» TASK DIRECTIONS
Look through the material below and copy every line containing the word "also".

[Opening ENTRIES SHOWN section]

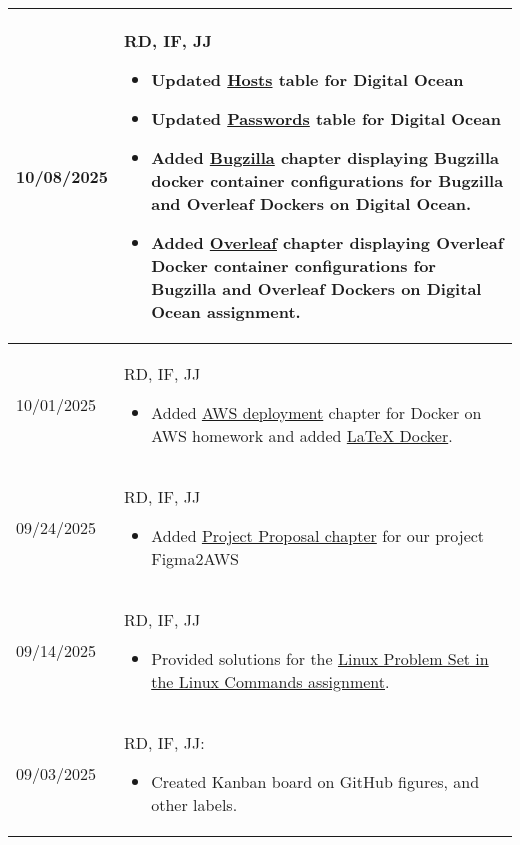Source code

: \begin{longtable}{|l||p{13.5cm}|}
10/08/2025 & RD, IF, JJ
\begin{itemize}[topsep=0pt,itemsep=0pt,parsep=0pt,partopsep=0pt,leftmargin=12pt]
    \item Updated \hyperref[Chapter::Hosts]{Hosts} table for Digital Ocean
    \item Updated \hyperref[Chapter::Passwords]{Passwords} table for Digital Ocean
    \item Added \hyperref[Chapter::Bugzilla]{Bugzilla} chapter displaying Bugzilla docker container configurations for Bugzilla and Overleaf Dockers on Digital Ocean.
    \item Added \hyperref[Chapter!Overleaf]{Overleaf} chapter displaying Overleaf Docker container configurations for Bugzilla and Overleaf Dockers on Digital Ocean assignment.

    \end{itemize}
\\ \hline

10/01/2025 & RD, IF, JJ
\begin{itemize}[topsep=0pt,itemsep=0pt,parsep=0pt,partopsep=0pt,leftmargin=12pt]
    \item Added \hyperref[Chapter::AWSDeployment]{AWS deployment} chapter for Docker on AWS homework and added \hyperref[Chapter::LaTeXDocker]{LaTeX Docker}.
\end{itemize}
\\ \hline

09/24/2025 & RD, IF, JJ
\begin{itemize}[topsep=0pt,itemsep=0pt,parsep=0pt,partopsep=0pt,leftmargin=12pt]
    \item Added \hyperref[chap:pproposal]{Project Proposal chapter} for our project Figma2AWS
\end{itemize}
\\ \hline

09/14/2025 & RD, IF, JJ
\begin{itemize}[topsep=0pt,itemsep=0pt,parsep=0pt,partopsep=0pt,leftmargin=12pt]
    \item Provided solutions for the \hyperref[chap:linux]{Linux Problem Set in the Linux Commands assignment}.
\end{itemize}
\\ \hline

09/03/2025 & RD, IF, JJ:
\begin{itemize}[topsep=0pt,itemsep=0pt,parsep=0pt,partopsep=0pt,leftmargin=12pt]
\item Created Kanban board on GitHub 
figures, and other labels.
\end{itemize} 
\\ \hline





\end{longtable}


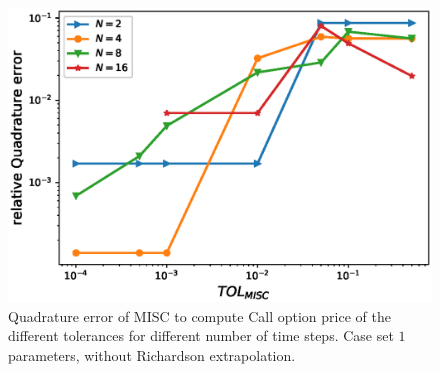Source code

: \documentclass[11pt]{article}
\begin{document}
\begin{figure}[h!]
	\centering
	\includegraphics[width=0.7\linewidth]{./figures/rBergomi_MISC_quadratre_error/vs_TOL/set1/relative_quad_error_wrt_MISC_TOL_set1_non_rich}
	
	
	\caption{Quadrature error of MISC to compute Call option price of the different tolerances for different number of time steps. Case  set $1$ parameters, without Richardson extrapolation.}
	\label{fig:Quadrature_error_set1}
\end{figure}
\end{document}
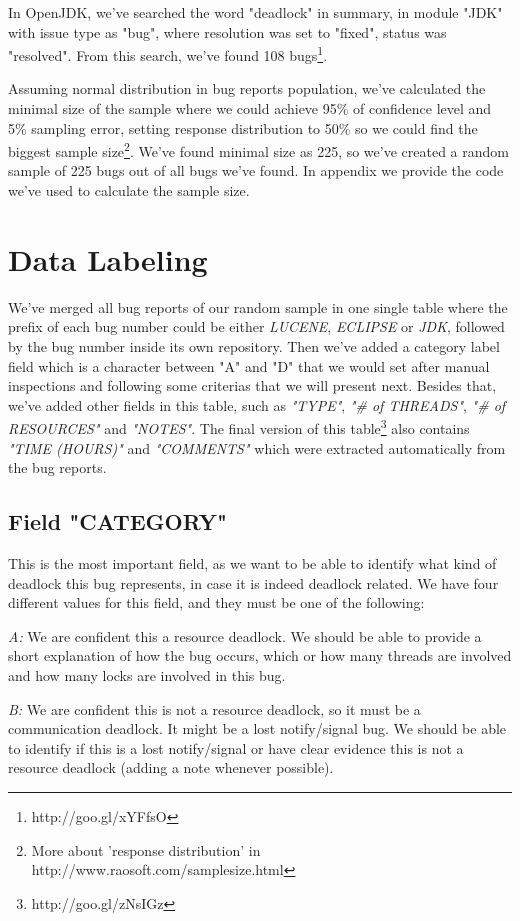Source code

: In OpenJDK, we've searched the word "deadlock" in summary, in module "JDK" with issue type as "bug", where resolution was set to "fixed", status was "resolved". From this search, we've found 108 bugs\footnote{http://goo.gl/xYFfsO}.

Assuming normal distribution in bug reports population, we've calculated the minimal size of the sample where we could achieve 95\% of confidence level and 5\% sampling error, setting response distribution to 50\% so we could find the biggest sample size\footnote{More about 'response distribution' in http://www.raosoft.com/samplesize.html}. We've found minimal size as 225, so we've created a random sample of 225 bugs out of all bugs we've found. In appendix we provide the code we've used to calculate the sample size.

\section{Data Labeling}

We've merged all bug reports of our random sample in one single table where the prefix of each bug number could be either \emph{LUCENE}, \emph{ECLIPSE} or \emph{JDK}, followed by the bug number inside its own repository. Then we've added a category label field which is a character between "A" and "D" that we would set after manual inspections and following some criterias that we will present next. Besides that, we've added other fields in this table, such as \emph{"TYPE"}, \emph{"# of THREADS"}, \emph{"# of RESOURCES"} and \emph{"NOTES"}. The final version of this table\footnote{http://goo.gl/zNsIGz} also contains \emph{"TIME (HOURS)"} and \emph{"COMMENTS"} which were extracted automatically from the bug reports.

\subsection{Field "CATEGORY"}

This is the most important field, as we want to be able to identify what kind of deadlock this bug represents, in case it is indeed deadlock related. We have four different values for this field, and they must be one of the following:

\emph{A:} We are confident this a resource deadlock. We should be able to provide a short explanation of how the bug occurs, which or how many threads are involved and how many locks are involved in this bug.

\emph{B:} We are confident this is not a resource deadlock, so it must be a communication deadlock. It might be a lost notify/signal bug. We should be able to identify if this is a lost notify/signal or have clear evidence this is not a resource deadlock (adding a note whenever possible).

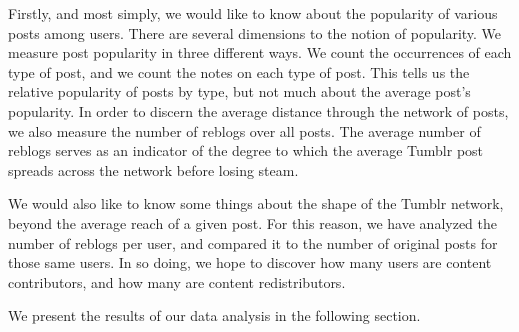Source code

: Firstly, and most simply, we would like to know about the popularity of 
various posts among users.  There are several dimensions to the notion 
of popularity.  We measure post popularity in three different ways.  
We count the occurrences of each type of post, and we count the notes 
on each type of post.  This tells us the relative popularity of posts 
by type, but not much about the average post's popularity.  In order 
to discern the average distance through the network of posts, we also 
measure the number of reblogs over all posts.  The average number of 
reblogs serves as an indicator of the degree to which the average 
Tumblr post spreads across the network before losing steam.


We would also like to know some things about the shape of the Tumblr 
network, beyond the average reach of a given post.  For this reason, 
we have analyzed the number of reblogs per user, and compared it to 
the number of original posts for those same users.  In so doing, we 
hope to discover how many users are content contributors, and how 
many are content redistributors. 

We present the results of our data analysis in the following section.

[Closing ENTRIES SHOWN section]

» WRITTEN SOLUTION
We've merged all bug reports of our random sample in one single table where the prefix of each bug number could be either \emph{LUCENE}, \emph{ECLIPSE} or \emph{JDK}, followed by the bug number inside its own repository. Then we've added a category label field which is a character between "A" and "D" that we would set after manual inspections and following some criterias that we will present next. Besides that, we've added other fields in this table, such as \emph{"TYPE"}, \emph{"# of THREADS"}, \emph{"# of RESOURCES"} and \emph{"NOTES"}. The final version of this table\footnote{http://goo.gl/zNsIGz} also contains \emph{"TIME (HOURS)"} and \emph{"COMMENTS"} which were extracted automatically from the bug reports.
to discern the average distance through the network of posts, we also 
We would also like to know some things about the shape of the Tumblr 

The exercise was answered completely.